Most of the tasks require the player to visit a certain area of the office within a certain timeframe. For instance, take a look at the “Purple Widgets” card:

“You just heard that the boss hates purple. Too bad you just asked the Design Department to make a prototype of a new widget in purple. Land there and personally change the paperwork for 1 BP or lose 2 at your review.”

Others force you to go to a certain place without any reward. However, you need to fulfill these requirements quickly since you will be unable to earn any points from any other card until you do so. Run quickly!

Still others will cost you points if you fail to complete them:

“What did I eat? Because of the noxious fumes you leave behind, you must land in the Bathroom for some poopin’ time. If not, lose 3 BPs if you take these fumes to your review.”

Hey … I’m not making this stuff up! They get worse! Fortunately, there is a wide variety of cards, so at least the humor isn’t repetitive within one particular game.

As mentioned, some cards will result in negative points if held onto until the end of the game. You can get rid of these by gossiping. To gossip, a player must land on the same space as a fellow worker. He may then give him any one card from his hand, but must take one from the opponent at random.

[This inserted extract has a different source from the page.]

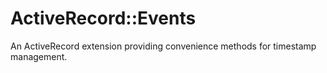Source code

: # ActiveRecord::Events

An ActiveRecord extension providing convenience methods for timestamp management.
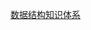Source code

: [数据结构知识体系](https://www.liangrenchi.top/doc/数据结构与算法/数据结构知识体系.html ':include :type=iframe width=100% height=1200px')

You may get something good, or something bad. Gossiping can be like that. Another advantage of gossiping is that you get to roll and move again.

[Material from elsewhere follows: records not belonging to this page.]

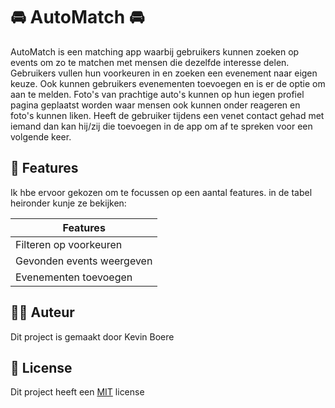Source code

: # 🚘 AutoMatch 🚘
AutoMatch is een matching app waarbij gebruikers kunnen zoeken op events om zo te matchen met mensen die dezelfde interesse delen. Gebruikers vullen hun voorkeuren in en zoeken een evenement naar eigen keuze. Ook kunnen gebruikers evenementen toevoegen en is er de optie om aan te melden. Foto's van prachtige auto's kunnen op hun iegen profiel pagina geplaatst worden waar mensen ook kunnen onder reageren en foto's kunnen liken. Heeft de gebruiker tijdens een venet contact gehad met iemand dan kan hij/zij die toevoegen in de app om af te spreken voor een volgende keer.

## 🎯 Features
Ik hbe ervoor gekozen om te focussen op een aantal features. in de tabel heironder kunje ze bekijken:

| Features | 
| ----------- | 
| Filteren op voorkeuren | 
| Gevonden events weergeven |
| Evenementen toevoegen |

## ✍🏻 Auteur
Dit project is gemaakt door Kevin Boere

## 📜 License
Dit project heeft een [MIT](https://www.example.com) license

Another way to get rid of bad cards is by taking a lunch break. This can be done at any time and as often as one desires. That’s certainly not office policy of any business I know! At lunch, a player may discard as many cards as he desires for 1 BP each. However, he misses two full turns. Still, going to lunch is a great way to get rid of those penalty-laden cards.

The game also had a “get the leader” mechanism. The player with the greatest number of brownie points is considered the employee of the month. Several cards force this industrious employee to perform certain tasks. Being the leader is NOT a good thing.

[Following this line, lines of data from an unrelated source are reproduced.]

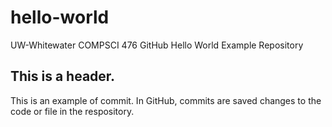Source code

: # hello-world
UW-Whitewater COMPSCI 476 GitHub Hello World Example Repository

## This is a header.
This is an example of commit. In GitHub, commits are saved changes to the code or file in the respository.
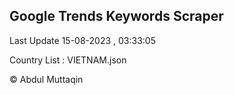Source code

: 

## Google Trends Keywords Scraper 
 
Last Update 15-08-2023 , 03:33:05

Country List :
VIETNAM.json



© Abdul Muttaqin 
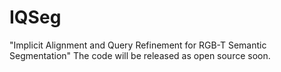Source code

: # IQSeg
"Implicit Alignment and Query Refinement for RGB-T Semantic Segmentation"
The code will be released as open source soon.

The game ends when the clock reaches 5:00 PM. Sometime between 3:00PM and 5:00PM, each player may decide to visit the boss for his annual review. The player then rolls the die and receives extra brownie points, ranging from 0 – 8. The amount received depends upon the number rolled and the time of the visit. The optimum time to visit the boss for a review is 4:00PM. Going for a review, however, means you will suffer penalty points for any “negative” cards in your possession. It also means that your time in the game is completed (which just might be considered a blessing).

Once all players have visited the boss or 5:00PM is reached, the game expires and the player with the most brownie points is victorious.

I won’t deny that I laughed numerous times at the wittiness of the cards. One combination of cards had me practically in tears. I am ashamed to say that the humor was mostly sophomoric – but, hey, I still enjoy Airplane and Animal House! Still, humor wears thin and is not enough to sustain a game. The rest of the game is simply a matter of getting cards and trying to do what they instruct. Movement is by die roll, so that is predominately a matter of luck, too. It falls squarely in the “beer & pretzels” category of games, but doesn’t have enough game there to sustain it even in that venue. There just isn’t much here beyond the humor to hold my attention or warrant further playings.

The lead changed hands numerous times during the game, with points being won and lost on a frighteningly quick pace. Humorous situations did arise which caused all of us to laugh a bit, but the game itself was underwhelming.